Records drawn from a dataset
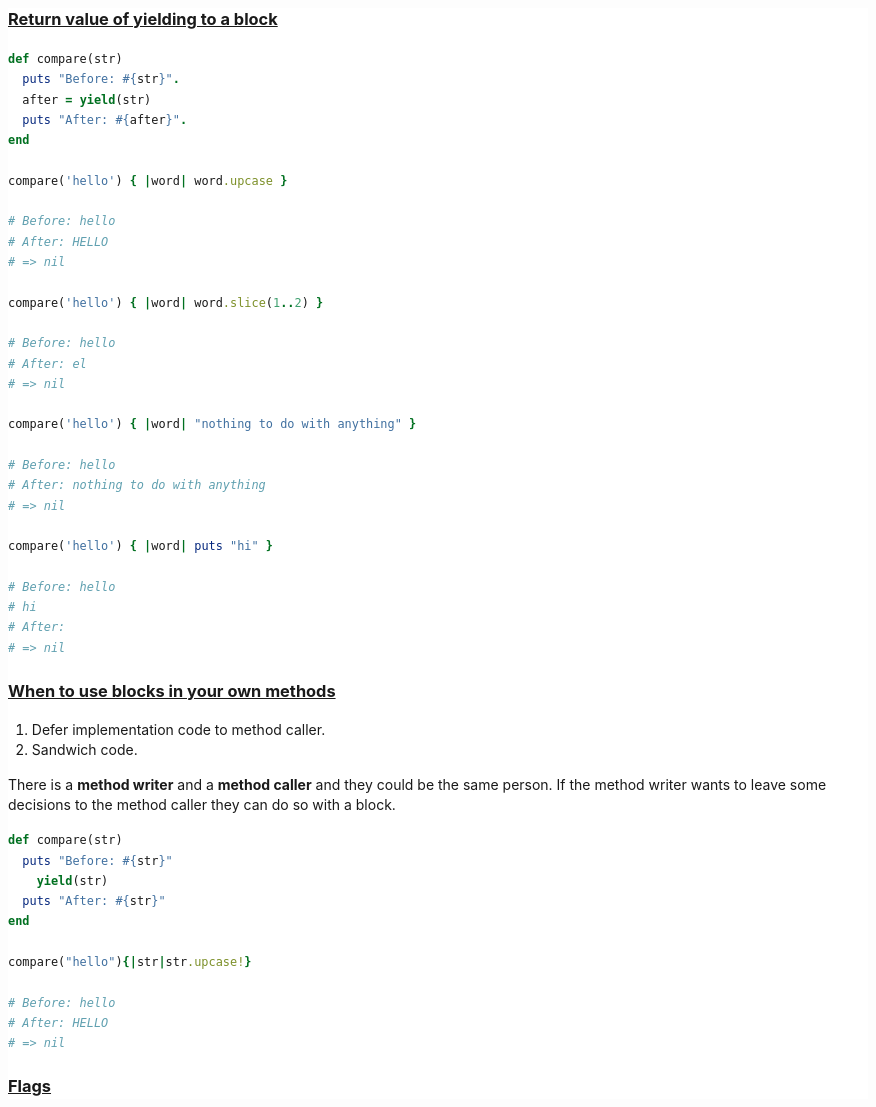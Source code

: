 ### [Return value of yielding to a block](https://launchschool.com/lessons/c0400a9c/assignments/5a060a20)
```ruby
def compare(str)
  puts "Before: #{str}".   
  after = yield(str)
  puts "After: #{after}". 
end

compare('hello') { |word| word.upcase } 

# Before: hello
# After: HELLO
# => nil

compare('hello') { |word| word.slice(1..2) }

# Before: hello
# After: el
# => nil

compare('hello') { |word| "nothing to do with anything" }

# Before: hello
# After: nothing to do with anything
# => nil

compare('hello') { |word| puts "hi" }

# Before: hello
# hi
# After:
# => nil
```

### [When to use blocks in your own methods](https://launchschool.com/lessons/c0400a9c/assignments/5a060a20)

1. Defer implementation code to method caller.
2. Sandwich code.


There is a **method writer** and a **method caller** and they could be the same person. If the method writer wants to leave some decisions to the method caller they can do so with a block.
```ruby
def compare(str)
  puts "Before: #{str}"
	yield(str)
  puts "After: #{str}"
end

compare("hello"){|str|str.upcase!}

# Before: hello
# After: HELLO
# => nil
```
### [Flags](https://launchschool.com/lessons/c0400a9c/assignments/5a060a20)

### Assignment
Word for word, give back each entry from above, but skip any picture.

### Task response
Source code

: ### [Return value of yielding to a block](https://launchschool.com/lessons/c0400a9c/assignments/5a060a20)
```ruby
def compare(str)
  puts "Before: #{str}".   
  after = yield(str)
  puts "After: #{after}". 
end

compare('hello') { |word| word.upcase } 

# Before: hello
# After: HELLO
# => nil

compare('hello') { |word| word.slice(1..2) }

# Before: hello
# After: el
# => nil

compare('hello') { |word| "nothing to do with anything" }

# Before: hello
# After: nothing to do with anything
# => nil

compare('hello') { |word| puts "hi" }

# Before: hello
# hi
# After:
# => nil
```

### [When to use blocks in your own methods](https://launchschool.com/lessons/c0400a9c/assignments/5a060a20)

1. Defer implementation code to method caller.
2. Sandwich code.


There is a **method writer** and a **method caller** and they could be the same person. If the method writer wants to leave some decisions to the method caller they can do so with a block.
```ruby
def compare(str)
  puts "Before: #{str}"
	yield(str)
  puts "After: #{str}"
end

compare("hello"){|str|str.upcase!}

# Before: hello
# After: HELLO
# => nil
```
### [Flags](https://launchschool.com/lessons/c0400a9c/assignments/5a060a20)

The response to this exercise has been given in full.